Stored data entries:
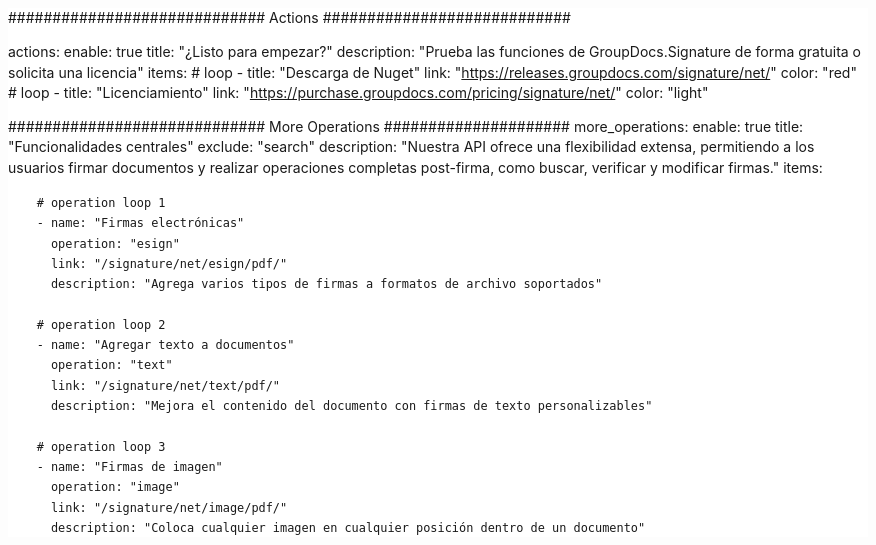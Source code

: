 
            


############################# Actions ############################

actions:
  enable: true
  title: "¿Listo para empezar?"
  description: "Prueba las funciones de GroupDocs.Signature de forma gratuita o solicita una licencia"
  items:
    #  loop
    - title: "Descarga de Nuget"
      link: "https://releases.groupdocs.com/signature/net/"
      color: "red"
        #  loop
    - title: "Licenciamiento"
      link: "https://purchase.groupdocs.com/pricing/signature/net/"
      color: "light"


############################# More Operations #####################
more_operations:
    enable: true
    title: "Funcionalidades centrales"
    exclude: "search"
    description: "Nuestra API ofrece una flexibilidad extensa, permitiendo a los usuarios firmar documentos y realizar operaciones completas post-firma, como buscar, verificar y modificar firmas."
    items: 
          
        # operation loop 1
        - name: "Firmas electrónicas"
          operation: "esign"
          link: "/signature/net/esign/pdf/"
          description: "Agrega varios tipos de firmas a formatos de archivo soportados"

        # operation loop 2
        - name: "Agregar texto a documentos"
          operation: "text"
          link: "/signature/net/text/pdf/"
          description: "Mejora el contenido del documento con firmas de texto personalizables"

        # operation loop 3
        - name: "Firmas de imagen"
          operation: "image"
          link: "/signature/net/image/pdf/"
          description: "Coloca cualquier imagen en cualquier posición dentro de un documento"
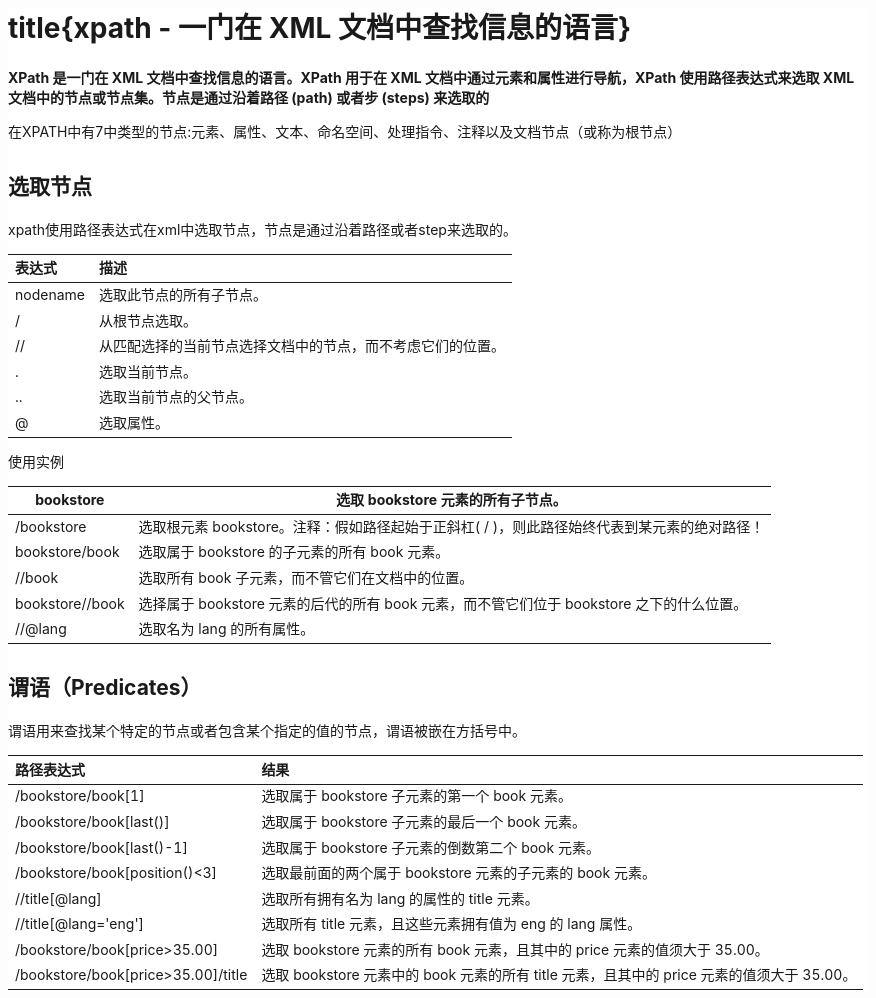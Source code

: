 # title{xpath - 一门在 XML 文档中查找信息的语言}
**XPath 是一门在 XML 文档中查找信息的语言。XPath 用于在 XML 文档中通过元素和属性进行导航，XPath 使用路径表达式来选取 XML 文档中的节点或节点集。节点是通过沿着路径 (path) 或者步 (steps) 来选取的**

在XPATH中有7中类型的节点:元素、属性、文本、命名空间、处理指令、注释以及文档节点（或称为根节点）



## 选取节点

xpath使用路径表达式在xml中选取节点，节点是通过沿着路径或者step来选取的。

| 表达式   | 描述                                                       |
| :------- | :--------------------------------------------------------- |
| nodename | 选取此节点的所有子节点。                                   |
| /        | 从根节点选取。                                             |
| //       | 从匹配选择的当前节点选择文档中的节点，而不考虑它们的位置。 |
| .        | 选取当前节点。                                             |
| ..       | 选取当前节点的父节点。                                     |
| @        | 选取属性。                                                 |

使用实例

| bookstore       | 选取 bookstore 元素的所有子节点。                            |
| --------------- | ------------------------------------------------------------ |
| /bookstore      | 选取根元素 bookstore。注释：假如路径起始于正斜杠( / )，则此路径始终代表到某元素的绝对路径！ |
| bookstore/book  | 选取属于 bookstore 的子元素的所有 book 元素。                |
| //book          | 选取所有 book 子元素，而不管它们在文档中的位置。             |
| bookstore//book | 选择属于 bookstore 元素的后代的所有 book 元素，而不管它们位于 bookstore 之下的什么位置。 |
| //@lang         | 选取名为 lang 的所有属性。                                   |

## 谓语（Predicates）

谓语用来查找某个特定的节点或者包含某个指定的值的节点，谓语被嵌在方括号中。

| 路径表达式                         | 结果                                                         |
| :--------------------------------- | :----------------------------------------------------------- |
| /bookstore/book[1]                 | 选取属于 bookstore 子元素的第一个 book 元素。                |
| /bookstore/book[last()]            | 选取属于 bookstore 子元素的最后一个 book 元素。              |
| /bookstore/book[last()-1]          | 选取属于 bookstore 子元素的倒数第二个 book 元素。            |
| /bookstore/book[position()<3]      | 选取最前面的两个属于 bookstore 元素的子元素的 book 元素。    |
| //title[@lang]                     | 选取所有拥有名为 lang 的属性的 title 元素。                  |
| //title[@lang='eng']               | 选取所有 title 元素，且这些元素拥有值为 eng 的 lang 属性。   |
| /bookstore/book[price>35.00]       | 选取 bookstore 元素的所有 book 元素，且其中的 price 元素的值须大于 35.00。 |
| /bookstore/book[price>35.00]/title | 选取 bookstore 元素中的 book 元素的所有 title 元素，且其中的 price 元素的值须大于 35.00。 |
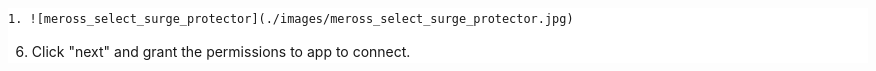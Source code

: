     1. ![meross_select_surge_protector](./images/meross_select_surge_protector.jpg)
6. Click "next" and grant the permissions to app to connect.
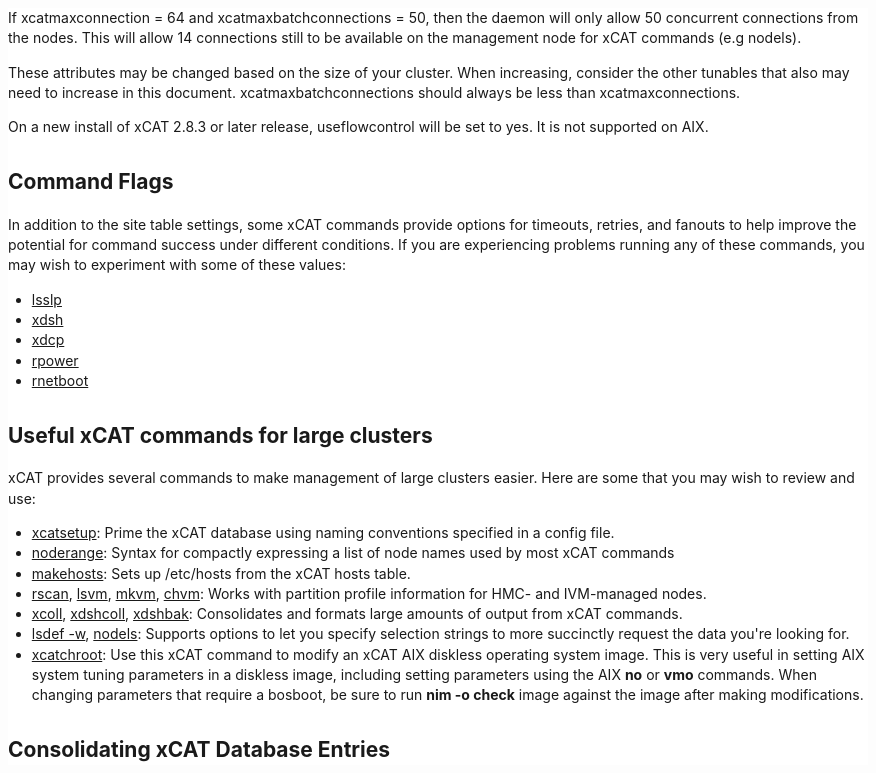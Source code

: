 If xcatmaxconnection = 64 and xcatmaxbatchconnections = 50, then the daemon will only allow 50 concurrent connections from the nodes. This will allow 14 connections still to be available on the management node for xCAT commands (e.g nodels).

These attributes may be changed based on the size of your cluster. When increasing, consider the other tunables that also may need to increase in this document. xcatmaxbatchconnections should always be less than xcatmaxconnections.

On a new install of xCAT 2.8.3 or later release, useflowcontrol will be set to yes. It is not supported on AIX.

## Command Flags

In addition to the site table settings, some xCAT commands provide options for timeouts, retries, and fanouts to help improve the potential for command success under different conditions. If you are experiencing problems running any of these commands, you may wish to experiment with some of these values:

  * [lsslp](http://xcat.sourceforge.net/man1/lsslp.1.html)
  * [xdsh](http://xcat.sourceforge.net/man1/xdsh.1.html)
  * [xdcp](http://xcat.sourceforge.net/man1/xdcp.1.html)
  * [rpower](http://xcat.sourceforge.net/man1/rpower.1.html)
  * [rnetboot](http://xcat.sourceforge.net/man1/rnetboot.1.html)




## Useful xCAT commands for large clusters

xCAT provides several commands to make management of large clusters easier. Here are some that you may wish to review and use:

  * [xcatsetup](http://xcat.sourceforge.net/man8/xcatsetup.8.html): Prime the xCAT database using naming conventions specified in a config file.
  * [noderange](http://xcat.sourceforge.net/man3/noderange.3.html): Syntax for compactly expressing a list of node names used by most xCAT commands
  * [makehosts](http://xcat.sourceforge.net/man8/makehosts.8.html): Sets up /etc/hosts from the xCAT hosts table.
  * [rscan](http://xcat.sourceforge.net/man1/rscan.1.html), [lsvm](http://xcat.sourceforge.net/man1/lsvm.1.html), [mkvm](http://xcat.sourceforge.net/man1/mkvm.1.html), [chvm](http://xcat.sourceforge.net/man1/chvm.1.html): Works with partition profile information for HMC- and IVM-managed nodes.
  * [xcoll](http://xcat.sourceforge.net/man1/xcoll.1.html), [xdshcoll](http://xcat.sourceforge.net/man1/xdshcoll.1.html), [xdshbak](http://xcat.sourceforge.net/man1/xdshbak.1.html): Consolidates and formats large amounts of output from xCAT commands.
  * [lsdef -w](http://xcat.sourceforge.net/man1/lsdef.1.html), [nodels](http://xcat.sourceforge.net/man1/nodels.1.html): Supports options to let you specify selection strings to more succinctly request the data you're looking for.
  * [xcatchroot](http://xcat.sourceforge.net/man1/xcatchroot.1.html): Use this xCAT command to modify an xCAT AIX diskless operating system image. This is very useful in setting AIX system tuning parameters in a diskless image, including setting parameters using the AIX **no** or **vmo** commands. When changing parameters that require a bosboot, be sure to run **nim -o check** image against the image after making modifications.

## Consolidating xCAT Database Entries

__Exercise requirements__
Set down exactly what runs from the line with "from xCAT commands." to the last line of the data above, including both of those lines and no others.

__Response__
  * [xcoll](http://xcat.sourceforge.net/man1/xcoll.1.html), [xdshcoll](http://xcat.sourceforge.net/man1/xdshcoll.1.html), [xdshbak](http://xcat.sourceforge.net/man1/xdshbak.1.html): Consolidates and formats large amounts of output from xCAT commands.
  * [lsdef -w](http://xcat.sourceforge.net/man1/lsdef.1.html), [nodels](http://xcat.sourceforge.net/man1/nodels.1.html): Supports options to let you specify selection strings to more succinctly request the data you're looking for.
  * [xcatchroot](http://xcat.sourceforge.net/man1/xcatchroot.1.html): Use this xCAT command to modify an xCAT AIX diskless operating system image. This is very useful in setting AIX system tuning parameters in a diskless image, including setting parameters using the AIX **no** or **vmo** commands. When changing parameters that require a bosboot, be sure to run **nim -o check** image against the image after making modifications.

## Consolidating xCAT Database Entries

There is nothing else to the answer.